Your task:
Tally up the lines in the following entries where the string "mathbf" appears, and answer with the number alone.

The data:

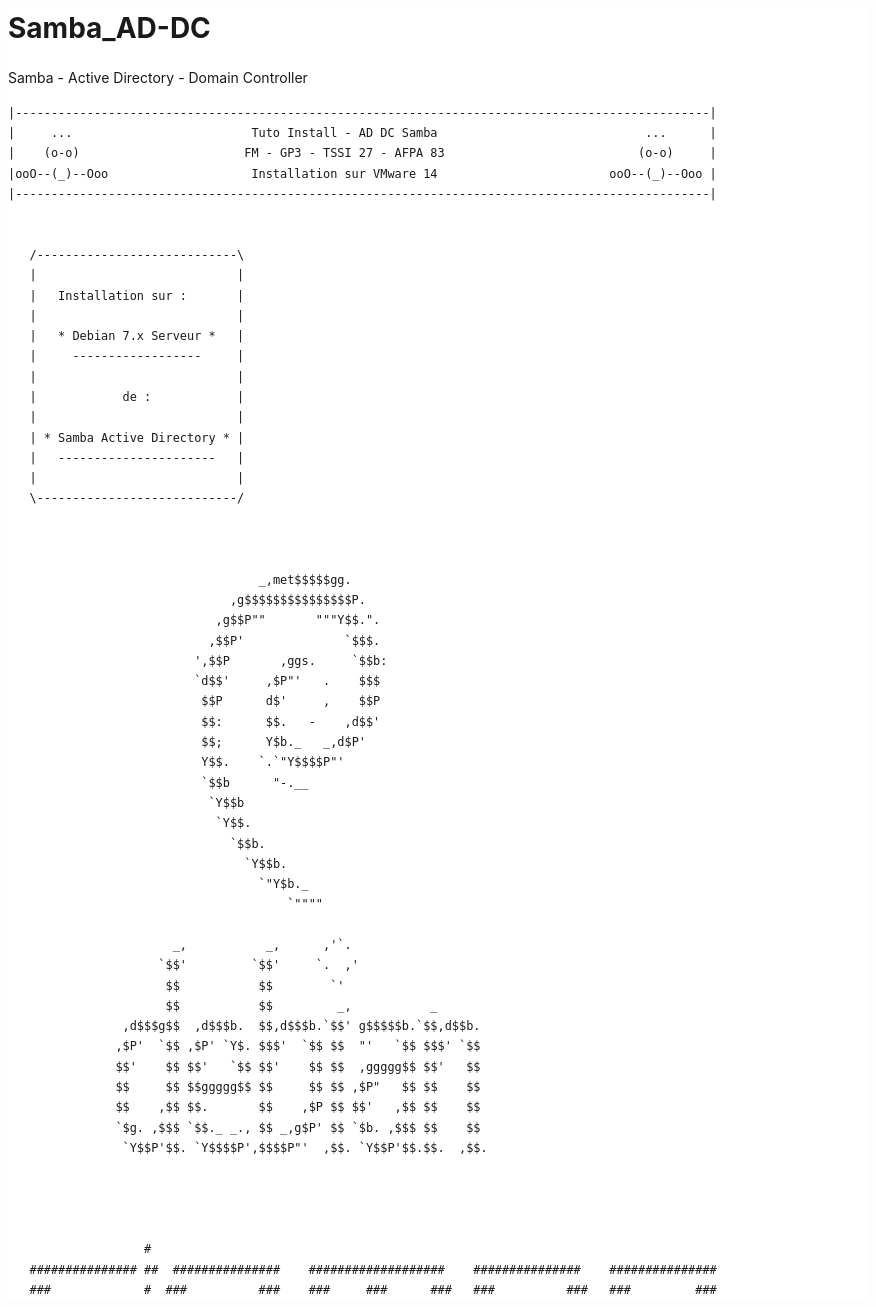 # Samba_AD-DC
Samba - Active Directory - Domain Controller

```
|-------------------------------------------------------------------------------------------------|
|     ...                         Tuto Install - AD DC Samba                             ...      |
|    (o-o)                       FM - GP3 - TSSI 27 - AFPA 83                           (o-o)     |
|ooO--(_)--Ooo                    Installation sur VMware 14                        ooO--(_)--Ooo |
|-------------------------------------------------------------------------------------------------|


   /----------------------------\
   |                            |
   |   Installation sur :       |
   |                            |
   |   * Debian 7.x Serveur *   |
   |     ------------------   	|
   |                            |
   |            de :            |
   |                            |
   | * Samba Active Directory * |
   |   ----------------------   | 
   |                            |
   \----------------------------/ 



                                   _,met$$$$$gg.
                               ,g$$$$$$$$$$$$$$$P.
                             ,g$$P""       """Y$$.".
                            ,$$P'              `$$$. 
                          ',$$P       ,ggs.     `$$b:
                          `d$$'     ,$P"'   .    $$$
                           $$P      d$'     ,    $$P
                           $$:      $$.   -    ,d$$'
                           $$;      Y$b._   _,d$P'
                           Y$$.    `.`"Y$$$$P"' 
                           `$$b      "-.__
                            `Y$$b
                             `Y$$.
                               `$$b.
                                 `Y$$b.
                                   `"Y$b._
                                       `""""

                       _,           _,      ,'`.
                     `$$'         `$$'     `.  ,'
                      $$           $$        `'
                      $$           $$         _,           _ 
                ,d$$$g$$  ,d$$$b.  $$,d$$$b.`$$' g$$$$$b.`$$,d$$b.
               ,$P'  `$$ ,$P' `Y$. $$$'  `$$ $$  "'   `$$ $$$' `$$
               $$'    $$ $$'   `$$ $$'    $$ $$  ,ggggg$$ $$'   $$
               $$     $$ $$ggggg$$ $$     $$ $$ ,$P"   $$ $$    $$
               $$    ,$$ $$.       $$    ,$P $$ $$'   ,$$ $$    $$
               `$g. ,$$$ `$$._ _., $$ _,g$P' $$ `$b. ,$$$ $$    $$
                `Y$$P'$$. `Y$$$$P',$$$$P"'  ,$$. `Y$$P'$$.$$.  ,$$.




                   #                                                                               
   ############### ##  ###############    ###################    ###############    ###############
   ###             #  ###          ###    ###     ###      ###   ###          ###   ###         ###
```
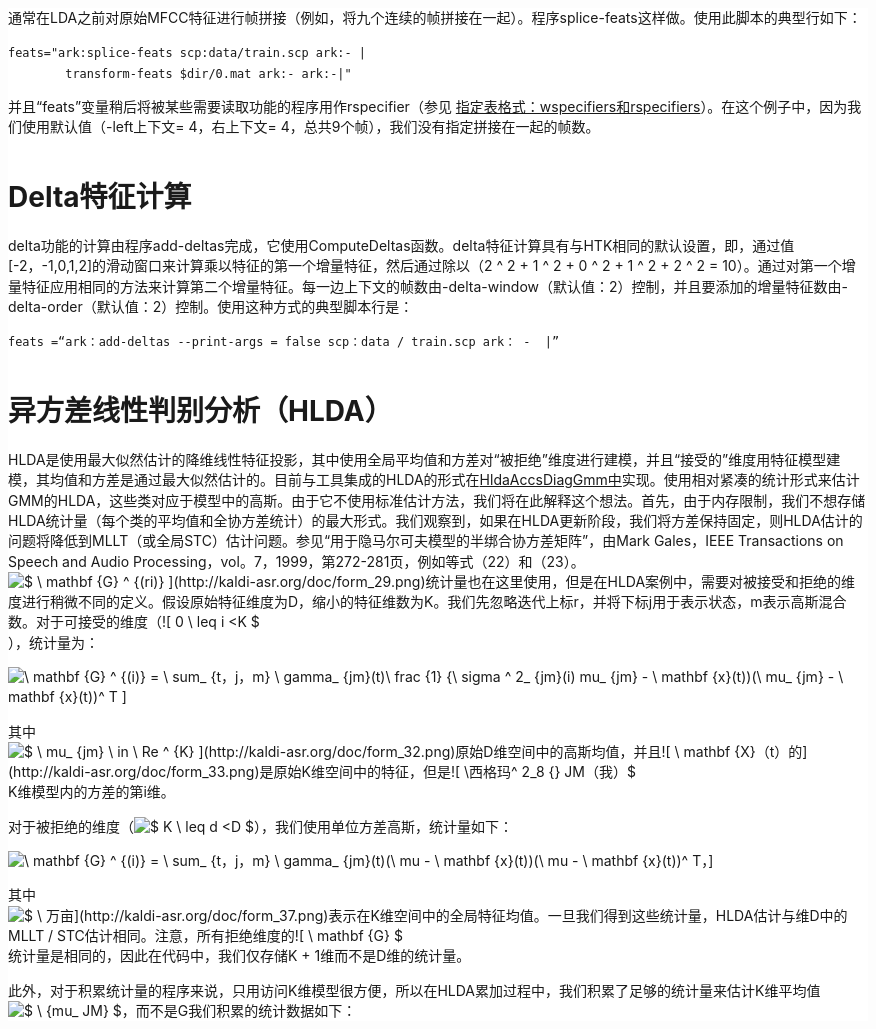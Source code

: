 
通常在LDA之前对原始MFCC特征进行帧拼接（例如，将九个连续的帧拼接在一起）。程序splice-feats这样做。使用此脚本的典型行如下：



```
feats="ark:splice-feats scp:data/train.scp ark:- |
        transform-feats $dir/0.mat ark:- ark:-|"
```



并且“feats”变量稍后将被某些需要读取功能的程序用作rspecifier（参见 [指定表格式：wspecifiers和rspecifiers](http://kaldi-asr.org/doc/io.html#io_sec_specifiers)）。在这个例子中，因为我们使用默认值（-left上下文= 4，右上下文= 4，总共9个帧），我们没有指定拼接在一起的帧数。



# Delta特征计算



delta功能的计算由程序add-deltas完成，它使用ComputeDeltas函数。delta特征计算具有与HTK相同的默认设置，即，通过值[-2，-1,0,1,2]的滑动窗口来计算乘以特征的第一个增量特征，然后通过除以（2 ^ 2 + 1 ^ 2 + 0 ^ 2 + 1 ^ 2 + 2 ^ 2 = 10）。通过对第一个增量特征应用相同的方法来计算第二个增量特征。每一边上下文的帧数由-delta-window（默认值：2）控制，并且要添加的增量特征数由-delta-order（默认值：2）控制。使用这种方式的典型脚本行是：

```
feats =“ark：add-deltas --print-args = false scp：data / train.scp ark： -  |”
```

#  

# 异方差线性判别分析（HLDA）



HLDA是使用最大似然估计的降维线性特征投影，其中使用全局平均值和方差对“被拒绝”维度进行建模，并且“接受的”维度用特征模型建模，其均值和方差是通过最大似然估计的。目前与工具集成的HLDA的形式在[HldaAccsDiagGmm中](http://kaldi-asr.org/doc/classkaldi_1_1HldaAccsDiagGmm.html)实现。使用相对紧凑的统计形式来估计GMM的HLDA，这些类对应于模型中的高斯。由于它不使用标准估计方法，我们将在此解释这个想法。首先，由于内存限制，我们不想存储HLDA统计量（每个类的平均值和全协方差统计）的最大形式。我们观察到，如果在HLDA更新阶段，我们将方差保持固定，则HLDA估计的问题将降低到MLLT（或全局STC）估计问题。参见“用于隐马尔可夫模型的半绑合协方差矩阵”，由Mark Gales，IEEE Transactions on Speech and Audio Processing，vol。7，1999，第272-281页，例如等式（22）和（23）。![$ \ mathbf {G} ^ {(ri)} $](http://kaldi-asr.org/doc/form_29.png)统计量也在这里使用，但是在HLDA案例中，需要对被接受和拒绝的维度进行稍微不同的定义。假设原始特征维度为D，缩小的特征维数为K。我们先忽略迭代上标r，并将下标j用于表示状态，m表示高斯混合数。对于可接受的维度（![$ 0 \ leq i <K $](http://kaldi-asr.org/doc/form_30.png)），统计量为：

![ \ mathbf {G} ^ {(i)} = \ sum_ {t，j，m} \ gamma_ {jm}(t)\ frac {1} {\ sigma ^ 2_ {jm}(i) mu_ {jm}  -  \ mathbf {x}(t))(\ mu_ {jm}  -  \ mathbf {x}(t))^ T \]](http://kaldi-asr.org/doc/form_31.png)

其中![$ \ mu_ {jm} \ in \ Re ^ {K} $](http://kaldi-asr.org/doc/form_32.png)原始D维空间中的高斯均值，并且![$ \ mathbf {X}（t）的$](http://kaldi-asr.org/doc/form_33.png)是原始K维空间中的特征，但是![$ \西格玛^ 2_8 {} JM（我）$](http://kaldi-asr.org/doc/form_34.png)K维模型内的方差的第i维。

对于被拒绝的维度（![$ K \ leq d <D $](http://kaldi-asr.org/doc/form_35.png)），我们使用单位方差高斯，统计量如下：

![\ mathbf {G} ^ {(i)} = \ sum_ {t，j，m} \ gamma_ {jm}(t)(\ mu  -  \ mathbf {x}(t))(\ mu  -  \ mathbf {x}(t))^ T，\]](http://kaldi-asr.org/doc/form_36.png)

其中![$ \ $万亩](http://kaldi-asr.org/doc/form_37.png)表示在K维空间中的全局特征均值。一旦我们得到这些统计量，HLDA估计与维D中的MLLT / STC估计相同。注意，所有拒绝维度的![$ \ mathbf {G} $](http://kaldi-asr.org/doc/form_38.png)统计量是相同的，因此在代码中，我们仅存储K + 1维而不是D维的统计量。

此外，对于积累统计量的程序来说，只用访问K维模型很方便，所以在HLDA累加过程中，我们积累了足够的统计量来估计K维平均值![$ \ {mu_ JM} $](http://kaldi-asr.org/doc/form_39.png)，而不是G我们积累的统计数据如下：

Task response:
5